» Work task: If a line in the records contains the word "original", count it; state the resulting number and nothing more.

Source material Start Marker

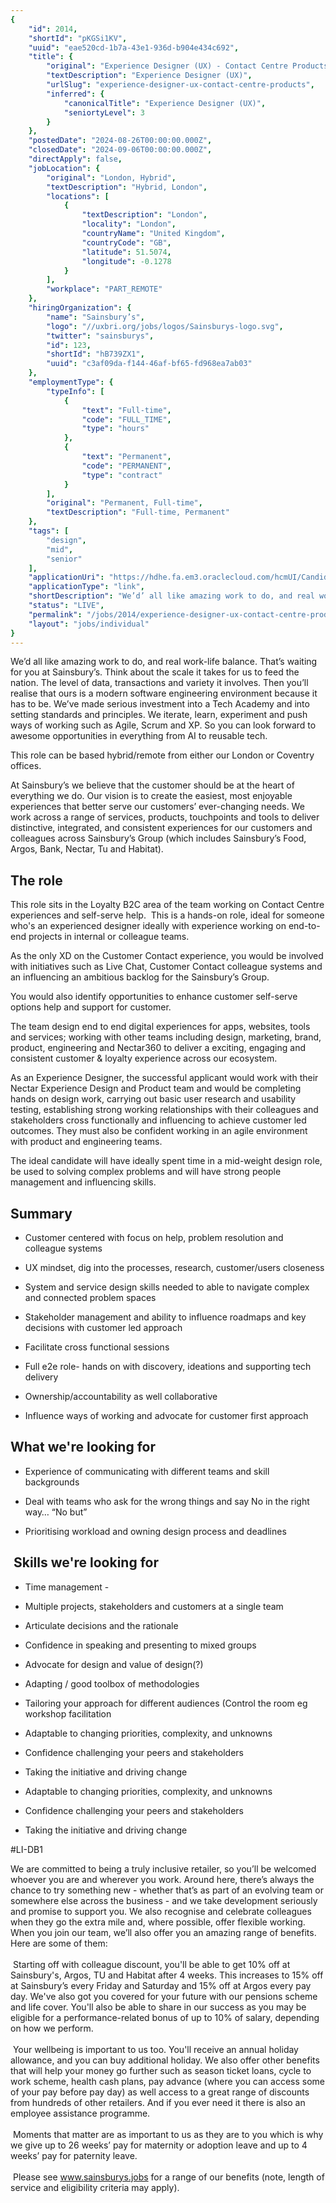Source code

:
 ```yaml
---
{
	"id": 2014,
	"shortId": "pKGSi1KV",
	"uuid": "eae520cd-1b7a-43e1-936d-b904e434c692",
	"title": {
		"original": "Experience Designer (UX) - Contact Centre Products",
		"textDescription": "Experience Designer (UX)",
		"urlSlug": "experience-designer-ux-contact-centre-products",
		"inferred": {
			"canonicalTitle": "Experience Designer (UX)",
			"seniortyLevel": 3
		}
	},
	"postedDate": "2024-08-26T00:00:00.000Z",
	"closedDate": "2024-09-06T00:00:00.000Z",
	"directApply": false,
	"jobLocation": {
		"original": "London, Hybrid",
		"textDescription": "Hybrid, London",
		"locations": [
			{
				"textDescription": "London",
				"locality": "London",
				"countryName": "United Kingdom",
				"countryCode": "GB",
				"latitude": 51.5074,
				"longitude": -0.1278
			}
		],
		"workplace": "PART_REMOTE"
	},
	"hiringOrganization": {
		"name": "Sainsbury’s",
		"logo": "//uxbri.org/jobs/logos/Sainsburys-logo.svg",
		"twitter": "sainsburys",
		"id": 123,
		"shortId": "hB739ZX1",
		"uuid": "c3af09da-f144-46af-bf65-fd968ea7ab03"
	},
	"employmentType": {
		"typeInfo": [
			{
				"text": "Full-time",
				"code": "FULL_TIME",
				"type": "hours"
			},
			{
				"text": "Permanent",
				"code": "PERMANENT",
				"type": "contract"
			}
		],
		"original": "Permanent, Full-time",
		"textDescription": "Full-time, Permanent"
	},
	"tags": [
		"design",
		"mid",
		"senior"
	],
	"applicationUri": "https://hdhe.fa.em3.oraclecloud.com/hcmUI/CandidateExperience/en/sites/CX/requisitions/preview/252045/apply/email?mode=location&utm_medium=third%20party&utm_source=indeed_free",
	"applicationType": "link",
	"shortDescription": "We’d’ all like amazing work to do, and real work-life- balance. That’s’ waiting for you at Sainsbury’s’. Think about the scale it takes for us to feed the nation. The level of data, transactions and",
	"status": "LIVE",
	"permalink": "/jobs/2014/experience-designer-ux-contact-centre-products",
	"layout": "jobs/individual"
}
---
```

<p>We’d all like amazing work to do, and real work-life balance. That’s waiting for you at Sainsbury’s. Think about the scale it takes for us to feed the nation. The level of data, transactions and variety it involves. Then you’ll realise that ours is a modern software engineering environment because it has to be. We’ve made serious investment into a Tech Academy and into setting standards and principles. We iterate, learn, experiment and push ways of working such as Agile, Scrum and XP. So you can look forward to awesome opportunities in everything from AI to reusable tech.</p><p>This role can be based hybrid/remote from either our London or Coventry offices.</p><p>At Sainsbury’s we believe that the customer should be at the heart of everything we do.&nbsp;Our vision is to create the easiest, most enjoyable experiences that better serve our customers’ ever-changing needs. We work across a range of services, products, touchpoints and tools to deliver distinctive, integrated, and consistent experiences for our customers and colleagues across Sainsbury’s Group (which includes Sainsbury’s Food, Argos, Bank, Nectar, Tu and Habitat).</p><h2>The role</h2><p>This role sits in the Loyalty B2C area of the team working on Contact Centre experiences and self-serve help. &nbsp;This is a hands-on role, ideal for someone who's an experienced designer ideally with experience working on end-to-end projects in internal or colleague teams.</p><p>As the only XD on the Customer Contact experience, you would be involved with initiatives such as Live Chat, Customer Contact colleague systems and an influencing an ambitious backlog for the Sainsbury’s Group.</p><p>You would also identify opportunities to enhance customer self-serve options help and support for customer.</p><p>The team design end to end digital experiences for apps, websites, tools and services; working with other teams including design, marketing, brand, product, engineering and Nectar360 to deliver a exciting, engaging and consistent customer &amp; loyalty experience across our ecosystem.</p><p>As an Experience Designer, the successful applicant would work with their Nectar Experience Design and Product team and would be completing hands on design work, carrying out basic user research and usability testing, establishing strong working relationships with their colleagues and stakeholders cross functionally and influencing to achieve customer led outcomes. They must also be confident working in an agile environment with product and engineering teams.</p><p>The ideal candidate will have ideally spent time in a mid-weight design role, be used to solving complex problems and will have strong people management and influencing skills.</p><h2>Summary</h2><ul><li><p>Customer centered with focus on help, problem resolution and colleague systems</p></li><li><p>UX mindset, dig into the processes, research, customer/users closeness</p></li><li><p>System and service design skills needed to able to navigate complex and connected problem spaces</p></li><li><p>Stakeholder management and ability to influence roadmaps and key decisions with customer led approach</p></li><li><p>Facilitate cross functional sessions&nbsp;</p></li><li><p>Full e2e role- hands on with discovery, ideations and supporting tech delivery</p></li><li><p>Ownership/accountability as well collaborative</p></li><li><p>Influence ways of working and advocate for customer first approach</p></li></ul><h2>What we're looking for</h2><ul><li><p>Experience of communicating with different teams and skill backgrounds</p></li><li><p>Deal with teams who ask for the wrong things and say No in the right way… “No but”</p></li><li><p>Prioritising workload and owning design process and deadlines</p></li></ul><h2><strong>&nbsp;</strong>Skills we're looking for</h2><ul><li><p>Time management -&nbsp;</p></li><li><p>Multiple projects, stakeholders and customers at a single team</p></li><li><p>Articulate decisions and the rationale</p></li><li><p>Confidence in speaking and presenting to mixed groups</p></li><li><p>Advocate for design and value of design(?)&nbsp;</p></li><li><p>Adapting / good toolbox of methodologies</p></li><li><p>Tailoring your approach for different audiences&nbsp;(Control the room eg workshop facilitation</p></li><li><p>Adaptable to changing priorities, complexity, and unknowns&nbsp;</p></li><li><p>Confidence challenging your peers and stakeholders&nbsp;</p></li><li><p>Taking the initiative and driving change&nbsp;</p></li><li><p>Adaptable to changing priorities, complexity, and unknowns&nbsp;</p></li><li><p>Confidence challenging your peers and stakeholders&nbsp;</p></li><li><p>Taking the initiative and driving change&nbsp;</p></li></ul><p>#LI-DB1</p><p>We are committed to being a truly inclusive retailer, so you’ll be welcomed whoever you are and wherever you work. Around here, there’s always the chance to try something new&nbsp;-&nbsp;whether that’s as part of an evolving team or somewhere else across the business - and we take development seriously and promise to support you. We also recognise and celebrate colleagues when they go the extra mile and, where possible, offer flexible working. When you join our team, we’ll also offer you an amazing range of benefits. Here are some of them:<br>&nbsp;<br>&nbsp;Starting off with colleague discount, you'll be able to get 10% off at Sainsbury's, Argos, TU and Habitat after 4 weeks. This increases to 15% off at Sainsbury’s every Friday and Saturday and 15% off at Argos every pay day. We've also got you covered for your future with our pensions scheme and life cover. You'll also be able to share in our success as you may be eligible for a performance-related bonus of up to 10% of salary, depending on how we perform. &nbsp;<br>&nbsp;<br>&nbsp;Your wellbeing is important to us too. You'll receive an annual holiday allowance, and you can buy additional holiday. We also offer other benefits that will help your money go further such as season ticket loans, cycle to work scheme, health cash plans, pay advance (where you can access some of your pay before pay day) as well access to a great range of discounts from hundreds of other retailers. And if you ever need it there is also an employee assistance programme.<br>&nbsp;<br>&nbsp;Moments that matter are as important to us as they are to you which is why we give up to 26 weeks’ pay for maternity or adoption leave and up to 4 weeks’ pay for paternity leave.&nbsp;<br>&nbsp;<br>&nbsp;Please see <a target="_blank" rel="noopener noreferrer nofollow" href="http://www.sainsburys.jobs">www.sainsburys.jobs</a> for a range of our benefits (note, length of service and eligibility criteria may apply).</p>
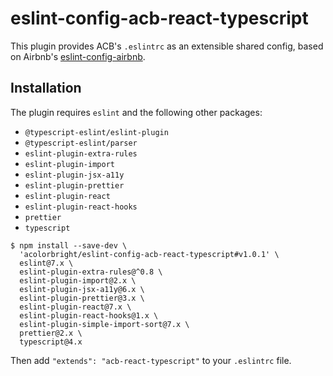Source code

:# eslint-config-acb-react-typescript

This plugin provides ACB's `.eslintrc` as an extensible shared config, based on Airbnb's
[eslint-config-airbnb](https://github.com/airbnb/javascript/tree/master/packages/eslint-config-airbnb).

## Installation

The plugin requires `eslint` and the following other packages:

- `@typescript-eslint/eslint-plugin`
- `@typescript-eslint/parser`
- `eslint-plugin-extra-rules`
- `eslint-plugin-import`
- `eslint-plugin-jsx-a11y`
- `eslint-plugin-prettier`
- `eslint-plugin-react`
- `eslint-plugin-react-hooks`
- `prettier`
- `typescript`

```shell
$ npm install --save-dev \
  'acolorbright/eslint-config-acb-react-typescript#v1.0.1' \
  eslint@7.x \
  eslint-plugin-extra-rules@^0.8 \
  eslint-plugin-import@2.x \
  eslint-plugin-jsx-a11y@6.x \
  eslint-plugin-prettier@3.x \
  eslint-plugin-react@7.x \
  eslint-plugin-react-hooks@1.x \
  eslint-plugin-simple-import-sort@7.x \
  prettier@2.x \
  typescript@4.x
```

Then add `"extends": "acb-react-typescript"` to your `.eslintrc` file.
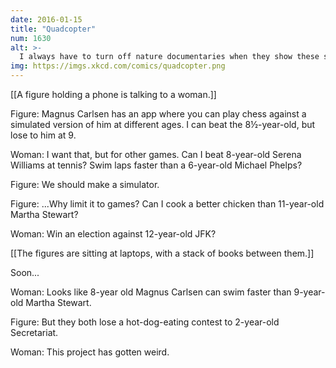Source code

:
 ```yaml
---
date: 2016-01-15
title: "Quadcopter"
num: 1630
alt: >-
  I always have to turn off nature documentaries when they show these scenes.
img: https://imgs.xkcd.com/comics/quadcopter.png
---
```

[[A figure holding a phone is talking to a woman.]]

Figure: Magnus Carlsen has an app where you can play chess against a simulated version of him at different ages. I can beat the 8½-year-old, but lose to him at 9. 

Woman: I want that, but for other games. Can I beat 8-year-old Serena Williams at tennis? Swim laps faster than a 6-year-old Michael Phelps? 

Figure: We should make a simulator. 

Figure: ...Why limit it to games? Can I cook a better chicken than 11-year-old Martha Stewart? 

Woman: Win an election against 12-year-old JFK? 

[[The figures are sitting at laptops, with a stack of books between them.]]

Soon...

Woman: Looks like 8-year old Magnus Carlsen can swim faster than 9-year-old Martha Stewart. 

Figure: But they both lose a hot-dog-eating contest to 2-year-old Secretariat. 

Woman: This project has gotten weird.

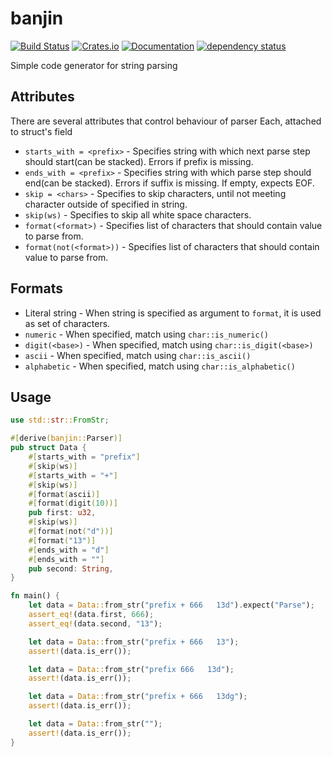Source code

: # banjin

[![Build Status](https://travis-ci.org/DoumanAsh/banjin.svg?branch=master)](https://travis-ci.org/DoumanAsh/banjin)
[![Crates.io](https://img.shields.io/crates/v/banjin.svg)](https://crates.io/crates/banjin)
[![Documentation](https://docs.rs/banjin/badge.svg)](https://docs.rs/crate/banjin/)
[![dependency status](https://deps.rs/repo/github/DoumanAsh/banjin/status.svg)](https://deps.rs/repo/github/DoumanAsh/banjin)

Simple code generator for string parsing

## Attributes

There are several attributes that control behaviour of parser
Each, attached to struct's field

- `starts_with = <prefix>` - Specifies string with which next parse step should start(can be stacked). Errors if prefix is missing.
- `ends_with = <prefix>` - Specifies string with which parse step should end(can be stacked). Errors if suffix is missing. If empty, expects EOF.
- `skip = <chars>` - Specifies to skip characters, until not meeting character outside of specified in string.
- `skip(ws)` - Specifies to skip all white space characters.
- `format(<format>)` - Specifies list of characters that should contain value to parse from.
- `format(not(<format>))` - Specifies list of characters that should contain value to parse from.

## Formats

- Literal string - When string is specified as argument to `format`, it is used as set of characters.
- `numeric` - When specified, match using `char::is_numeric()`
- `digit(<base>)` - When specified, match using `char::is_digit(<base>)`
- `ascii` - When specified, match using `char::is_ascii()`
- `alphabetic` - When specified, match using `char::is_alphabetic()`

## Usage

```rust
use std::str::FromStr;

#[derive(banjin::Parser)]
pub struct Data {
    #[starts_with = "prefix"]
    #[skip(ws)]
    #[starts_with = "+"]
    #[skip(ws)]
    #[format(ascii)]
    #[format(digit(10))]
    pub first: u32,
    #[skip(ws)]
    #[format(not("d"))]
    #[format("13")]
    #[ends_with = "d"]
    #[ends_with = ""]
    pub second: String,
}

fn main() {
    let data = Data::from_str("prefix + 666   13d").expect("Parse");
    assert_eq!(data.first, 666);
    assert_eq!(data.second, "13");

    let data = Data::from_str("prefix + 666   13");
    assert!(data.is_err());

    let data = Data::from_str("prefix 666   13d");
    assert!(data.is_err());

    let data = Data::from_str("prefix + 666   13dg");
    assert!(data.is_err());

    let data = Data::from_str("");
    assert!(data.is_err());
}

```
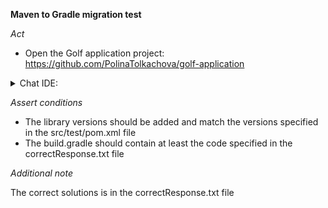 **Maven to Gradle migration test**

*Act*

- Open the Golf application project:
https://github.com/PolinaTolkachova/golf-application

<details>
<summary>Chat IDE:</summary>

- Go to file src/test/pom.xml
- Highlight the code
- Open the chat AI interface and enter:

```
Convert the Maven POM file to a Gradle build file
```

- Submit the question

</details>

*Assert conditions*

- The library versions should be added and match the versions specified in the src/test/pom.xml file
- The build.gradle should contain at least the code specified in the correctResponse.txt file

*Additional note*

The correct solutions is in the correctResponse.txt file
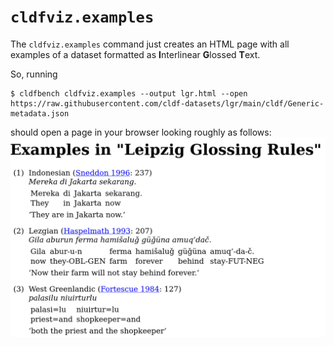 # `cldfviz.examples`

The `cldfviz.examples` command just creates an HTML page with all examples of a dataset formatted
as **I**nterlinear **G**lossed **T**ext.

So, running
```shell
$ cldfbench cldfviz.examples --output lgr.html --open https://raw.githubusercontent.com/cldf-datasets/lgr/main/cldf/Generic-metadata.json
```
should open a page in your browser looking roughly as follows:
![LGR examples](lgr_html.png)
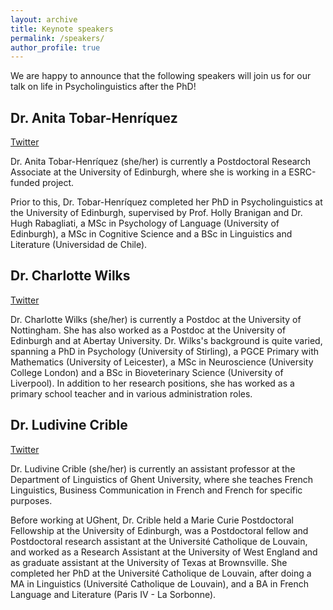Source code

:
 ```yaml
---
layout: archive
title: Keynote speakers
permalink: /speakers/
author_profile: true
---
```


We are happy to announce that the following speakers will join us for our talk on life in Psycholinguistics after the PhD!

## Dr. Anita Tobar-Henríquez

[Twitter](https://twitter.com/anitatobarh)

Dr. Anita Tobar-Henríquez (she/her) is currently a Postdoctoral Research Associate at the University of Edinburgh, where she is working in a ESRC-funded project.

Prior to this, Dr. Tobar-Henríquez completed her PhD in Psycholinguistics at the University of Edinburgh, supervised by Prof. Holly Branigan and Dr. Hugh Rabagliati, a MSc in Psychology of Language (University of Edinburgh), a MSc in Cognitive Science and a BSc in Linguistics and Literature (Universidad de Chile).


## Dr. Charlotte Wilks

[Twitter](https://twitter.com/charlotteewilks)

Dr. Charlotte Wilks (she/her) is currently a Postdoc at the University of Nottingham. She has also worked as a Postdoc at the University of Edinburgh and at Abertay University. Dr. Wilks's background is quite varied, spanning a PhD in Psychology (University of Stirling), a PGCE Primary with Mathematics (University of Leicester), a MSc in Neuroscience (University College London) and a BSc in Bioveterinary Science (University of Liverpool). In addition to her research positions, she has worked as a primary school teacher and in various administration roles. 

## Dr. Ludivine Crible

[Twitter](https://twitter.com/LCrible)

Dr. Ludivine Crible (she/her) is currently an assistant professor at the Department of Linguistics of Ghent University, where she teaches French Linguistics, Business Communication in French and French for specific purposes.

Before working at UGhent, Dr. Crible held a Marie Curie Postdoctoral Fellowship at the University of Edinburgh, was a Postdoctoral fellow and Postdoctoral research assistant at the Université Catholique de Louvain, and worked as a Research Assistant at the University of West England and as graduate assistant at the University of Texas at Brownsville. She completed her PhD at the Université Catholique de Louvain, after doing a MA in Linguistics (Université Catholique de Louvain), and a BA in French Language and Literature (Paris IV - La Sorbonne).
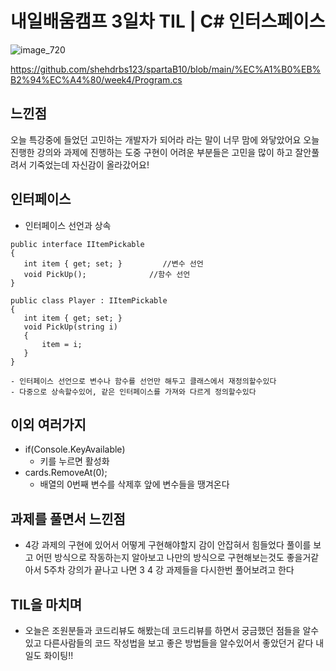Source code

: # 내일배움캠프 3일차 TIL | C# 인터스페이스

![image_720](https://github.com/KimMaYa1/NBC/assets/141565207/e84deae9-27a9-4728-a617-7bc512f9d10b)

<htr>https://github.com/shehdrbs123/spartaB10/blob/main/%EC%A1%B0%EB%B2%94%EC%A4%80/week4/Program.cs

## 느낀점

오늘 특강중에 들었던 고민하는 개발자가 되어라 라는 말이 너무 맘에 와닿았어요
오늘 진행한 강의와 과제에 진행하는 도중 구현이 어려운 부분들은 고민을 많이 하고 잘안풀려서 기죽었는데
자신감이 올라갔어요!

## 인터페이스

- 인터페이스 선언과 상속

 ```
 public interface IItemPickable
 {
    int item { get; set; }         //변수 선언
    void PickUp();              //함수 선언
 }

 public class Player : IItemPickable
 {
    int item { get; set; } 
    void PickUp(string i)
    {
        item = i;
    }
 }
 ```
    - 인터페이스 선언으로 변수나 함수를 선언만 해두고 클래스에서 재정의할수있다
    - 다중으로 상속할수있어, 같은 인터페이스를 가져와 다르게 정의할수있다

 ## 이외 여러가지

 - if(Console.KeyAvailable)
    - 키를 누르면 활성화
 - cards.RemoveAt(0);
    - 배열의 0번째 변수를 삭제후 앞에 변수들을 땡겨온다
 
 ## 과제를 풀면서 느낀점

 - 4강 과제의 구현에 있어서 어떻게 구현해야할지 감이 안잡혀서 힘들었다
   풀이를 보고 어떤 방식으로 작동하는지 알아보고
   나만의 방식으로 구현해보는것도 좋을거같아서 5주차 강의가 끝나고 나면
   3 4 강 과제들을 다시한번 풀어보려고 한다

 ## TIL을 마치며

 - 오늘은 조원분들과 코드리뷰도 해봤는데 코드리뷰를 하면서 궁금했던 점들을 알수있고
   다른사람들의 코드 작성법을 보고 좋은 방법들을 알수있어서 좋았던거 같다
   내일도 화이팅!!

Source material End Marker

» Exercise response: 3